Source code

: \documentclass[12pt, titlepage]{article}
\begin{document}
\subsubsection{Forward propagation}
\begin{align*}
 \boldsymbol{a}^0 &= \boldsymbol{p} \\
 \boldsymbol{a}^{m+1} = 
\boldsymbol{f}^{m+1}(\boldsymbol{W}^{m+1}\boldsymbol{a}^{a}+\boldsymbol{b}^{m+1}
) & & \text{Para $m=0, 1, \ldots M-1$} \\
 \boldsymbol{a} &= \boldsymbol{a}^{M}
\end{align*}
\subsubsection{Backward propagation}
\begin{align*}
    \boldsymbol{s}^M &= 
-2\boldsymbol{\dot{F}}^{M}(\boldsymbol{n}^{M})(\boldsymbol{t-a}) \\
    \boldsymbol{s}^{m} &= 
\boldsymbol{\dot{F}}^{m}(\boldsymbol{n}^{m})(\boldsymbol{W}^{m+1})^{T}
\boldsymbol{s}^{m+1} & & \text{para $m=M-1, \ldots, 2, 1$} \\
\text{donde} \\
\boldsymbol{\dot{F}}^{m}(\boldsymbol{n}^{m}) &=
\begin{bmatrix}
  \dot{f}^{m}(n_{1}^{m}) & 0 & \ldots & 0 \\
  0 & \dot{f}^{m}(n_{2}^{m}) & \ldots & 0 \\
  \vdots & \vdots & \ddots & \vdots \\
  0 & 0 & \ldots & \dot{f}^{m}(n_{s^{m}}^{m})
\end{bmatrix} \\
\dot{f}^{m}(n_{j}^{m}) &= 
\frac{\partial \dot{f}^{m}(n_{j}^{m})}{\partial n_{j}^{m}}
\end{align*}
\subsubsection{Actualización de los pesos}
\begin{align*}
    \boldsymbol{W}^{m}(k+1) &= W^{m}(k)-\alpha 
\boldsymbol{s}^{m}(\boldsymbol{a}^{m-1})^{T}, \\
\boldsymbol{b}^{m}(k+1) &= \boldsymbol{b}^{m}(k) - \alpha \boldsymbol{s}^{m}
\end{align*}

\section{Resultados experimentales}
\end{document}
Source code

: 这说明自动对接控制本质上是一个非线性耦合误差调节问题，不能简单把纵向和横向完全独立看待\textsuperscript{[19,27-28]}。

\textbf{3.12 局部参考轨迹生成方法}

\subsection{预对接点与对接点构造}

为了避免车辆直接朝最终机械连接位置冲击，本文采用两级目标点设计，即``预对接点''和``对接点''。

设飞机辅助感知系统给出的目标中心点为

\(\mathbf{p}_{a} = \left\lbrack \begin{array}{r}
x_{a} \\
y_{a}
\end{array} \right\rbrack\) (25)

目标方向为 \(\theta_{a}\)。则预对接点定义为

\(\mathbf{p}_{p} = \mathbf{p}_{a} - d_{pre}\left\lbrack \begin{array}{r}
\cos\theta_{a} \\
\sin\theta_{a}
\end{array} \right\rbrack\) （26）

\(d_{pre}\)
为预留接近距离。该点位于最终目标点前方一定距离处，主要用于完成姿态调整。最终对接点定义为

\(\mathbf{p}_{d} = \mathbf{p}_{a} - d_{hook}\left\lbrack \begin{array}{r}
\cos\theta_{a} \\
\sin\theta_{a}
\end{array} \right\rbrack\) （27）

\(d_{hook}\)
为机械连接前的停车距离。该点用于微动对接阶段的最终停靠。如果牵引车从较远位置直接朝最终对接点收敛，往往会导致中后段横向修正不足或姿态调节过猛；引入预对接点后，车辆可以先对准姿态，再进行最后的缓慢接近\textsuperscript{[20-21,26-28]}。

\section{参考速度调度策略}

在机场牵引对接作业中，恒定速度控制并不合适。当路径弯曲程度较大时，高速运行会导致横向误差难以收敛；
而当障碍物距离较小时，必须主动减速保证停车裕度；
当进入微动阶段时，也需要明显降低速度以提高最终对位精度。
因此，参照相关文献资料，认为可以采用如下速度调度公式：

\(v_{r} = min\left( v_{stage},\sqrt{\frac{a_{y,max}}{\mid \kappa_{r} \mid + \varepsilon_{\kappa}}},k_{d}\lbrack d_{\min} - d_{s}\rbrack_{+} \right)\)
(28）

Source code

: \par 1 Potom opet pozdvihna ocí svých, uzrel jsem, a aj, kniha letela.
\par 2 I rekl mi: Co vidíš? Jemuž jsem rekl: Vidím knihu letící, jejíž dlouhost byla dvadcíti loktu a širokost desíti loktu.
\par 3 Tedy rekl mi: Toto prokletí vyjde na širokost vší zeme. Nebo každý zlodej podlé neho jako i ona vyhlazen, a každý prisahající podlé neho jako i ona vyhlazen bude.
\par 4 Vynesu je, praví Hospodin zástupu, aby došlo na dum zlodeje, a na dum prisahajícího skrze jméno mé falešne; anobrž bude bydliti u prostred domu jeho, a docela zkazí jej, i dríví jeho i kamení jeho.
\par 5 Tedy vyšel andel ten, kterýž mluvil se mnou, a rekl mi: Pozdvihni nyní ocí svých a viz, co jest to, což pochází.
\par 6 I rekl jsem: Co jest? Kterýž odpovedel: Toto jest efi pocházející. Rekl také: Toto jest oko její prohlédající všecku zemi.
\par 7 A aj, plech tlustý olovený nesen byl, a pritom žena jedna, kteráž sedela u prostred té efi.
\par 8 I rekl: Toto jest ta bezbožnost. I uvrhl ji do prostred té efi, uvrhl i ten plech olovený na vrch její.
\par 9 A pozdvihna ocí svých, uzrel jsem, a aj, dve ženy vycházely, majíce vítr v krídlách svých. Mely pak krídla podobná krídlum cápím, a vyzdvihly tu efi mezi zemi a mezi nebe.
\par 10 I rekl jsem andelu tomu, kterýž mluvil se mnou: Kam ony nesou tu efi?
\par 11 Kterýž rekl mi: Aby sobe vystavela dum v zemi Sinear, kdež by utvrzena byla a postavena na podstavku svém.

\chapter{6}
# # # #
• _Aim of the task_:
Repeat every record, exactly as written.

• _Response below_:
Source code

: \documentclass[12pt, titlepage]{article}
\begin{document}
\subsubsection{Forward propagation}
\begin{align*}
 \boldsymbol{a}^0 &= \boldsymbol{p} \\
 \boldsymbol{a}^{m+1} = 
\boldsymbol{f}^{m+1}(\boldsymbol{W}^{m+1}\boldsymbol{a}^{a}+\boldsymbol{b}^{m+1}
) & & \text{Para $m=0, 1, \ldots M-1$} \\
 \boldsymbol{a} &= \boldsymbol{a}^{M}
\end{align*}
\subsubsection{Backward propagation}
\begin{align*}
    \boldsymbol{s}^M &= 
-2\boldsymbol{\dot{F}}^{M}(\boldsymbol{n}^{M})(\boldsymbol{t-a}) \\
    \boldsymbol{s}^{m} &= 
\boldsymbol{\dot{F}}^{m}(\boldsymbol{n}^{m})(\boldsymbol{W}^{m+1})^{T}
\boldsymbol{s}^{m+1} & & \text{para $m=M-1, \ldots, 2, 1$} \\
\text{donde} \\
\boldsymbol{\dot{F}}^{m}(\boldsymbol{n}^{m}) &=
\begin{bmatrix}
  \dot{f}^{m}(n_{1}^{m}) & 0 & \ldots & 0 \\
  0 & \dot{f}^{m}(n_{2}^{m}) & \ldots & 0 \\
  \vdots & \vdots & \ddots & \vdots \\
  0 & 0 & \ldots & \dot{f}^{m}(n_{s^{m}}^{m})
\end{bmatrix} \\
\dot{f}^{m}(n_{j}^{m}) &= 
\frac{\partial \dot{f}^{m}(n_{j}^{m})}{\partial n_{j}^{m}}
\end{align*}
\subsubsection{Actualización de los pesos}
\begin{align*}
    \boldsymbol{W}^{m}(k+1) &= W^{m}(k)-\alpha 
\boldsymbol{s}^{m}(\boldsymbol{a}^{m-1})^{T}, \\
\boldsymbol{b}^{m}(k+1) &= \boldsymbol{b}^{m}(k) - \alpha \boldsymbol{s}^{m}
\end{align*}

\section{Resultados experimentales}
\end{document}
Source code

: 这说明自动对接控制本质上是一个非线性耦合误差调节问题，不能简单把纵向和横向完全独立看待\textsuperscript{[19,27-28]}。

\textbf{3.12 局部参考轨迹生成方法}

\subsection{预对接点与对接点构造}

为了避免车辆直接朝最终机械连接位置冲击，本文采用两级目标点设计，即``预对接点''和``对接点''。

设飞机辅助感知系统给出的目标中心点为

\(\mathbf{p}_{a} = \left\lbrack \begin{array}{r}
x_{a} \\
y_{a}
\end{array} \right\rbrack\) (25)

目标方向为 \(\theta_{a}\)。则预对接点定义为

\(\mathbf{p}_{p} = \mathbf{p}_{a} - d_{pre}\left\lbrack \begin{array}{r}
\cos\theta_{a} \\
\sin\theta_{a}
\end{array} \right\rbrack\) （26）

\(d_{pre}\)
为预留接近距离。该点位于最终目标点前方一定距离处，主要用于完成姿态调整。最终对接点定义为

\(\mathbf{p}_{d} = \mathbf{p}_{a} - d_{hook}\left\lbrack \begin{array}{r}
\cos\theta_{a} \\
\sin\theta_{a}
\end{array} \right\rbrack\) （27）

\(d_{hook}\)
为机械连接前的停车距离。该点用于微动对接阶段的最终停靠。如果牵引车从较远位置直接朝最终对接点收敛，往往会导致中后段横向修正不足或姿态调节过猛；引入预对接点后，车辆可以先对准姿态，再进行最后的缓慢接近\textsuperscript{[20-21,26-28]}。

\section{参考速度调度策略}

在机场牵引对接作业中，恒定速度控制并不合适。当路径弯曲程度较大时，高速运行会导致横向误差难以收敛；
而当障碍物距离较小时，必须主动减速保证停车裕度；
当进入微动阶段时，也需要明显降低速度以提高最终对位精度。
因此，参照相关文献资料，认为可以采用如下速度调度公式：

\(v_{r} = min\left( v_{stage},\sqrt{\frac{a_{y,max}}{\mid \kappa_{r} \mid + \varepsilon_{\kappa}}},k_{d}\lbrack d_{\min} - d_{s}\rbrack_{+} \right)\)
(28）

Source code

: \par 1 Potom opet pozdvihna ocí svých, uzrel jsem, a aj, kniha letela.
\par 2 I rekl mi: Co vidíš? Jemuž jsem rekl: Vidím knihu letící, jejíž dlouhost byla dvadcíti loktu a širokost desíti loktu.
\par 3 Tedy rekl mi: Toto prokletí vyjde na širokost vší zeme. Nebo každý zlodej podlé neho jako i ona vyhlazen, a každý prisahající podlé neho jako i ona vyhlazen bude.
\par 4 Vynesu je, praví Hospodin zástupu, aby došlo na dum zlodeje, a na dum prisahajícího skrze jméno mé falešne; anobrž bude bydliti u prostred domu jeho, a docela zkazí jej, i dríví jeho i kamení jeho.
\par 5 Tedy vyšel andel ten, kterýž mluvil se mnou, a rekl mi: Pozdvihni nyní ocí svých a viz, co jest to, což pochází.
\par 6 I rekl jsem: Co jest? Kterýž odpovedel: Toto jest efi pocházející. Rekl také: Toto jest oko její prohlédající všecku zemi.
\par 7 A aj, plech tlustý olovený nesen byl, a pritom žena jedna, kteráž sedela u prostred té efi.
\par 8 I rekl: Toto jest ta bezbožnost. I uvrhl ji do prostred té efi, uvrhl i ten plech olovený na vrch její.
\par 9 A pozdvihna ocí svých, uzrel jsem, a aj, dve ženy vycházely, majíce vítr v krídlách svých. Mely pak krídla podobná krídlum cápím, a vyzdvihly tu efi mezi zemi a mezi nebe.
\par 10 I rekl jsem andelu tomu, kterýž mluvil se mnou: Kam ony nesou tu efi?
\par 11 Kterýž rekl mi: Aby sobe vystavela dum v zemi Sinear, kdež by utvrzena byla a postavena na podstavku svém.

\chapter{6}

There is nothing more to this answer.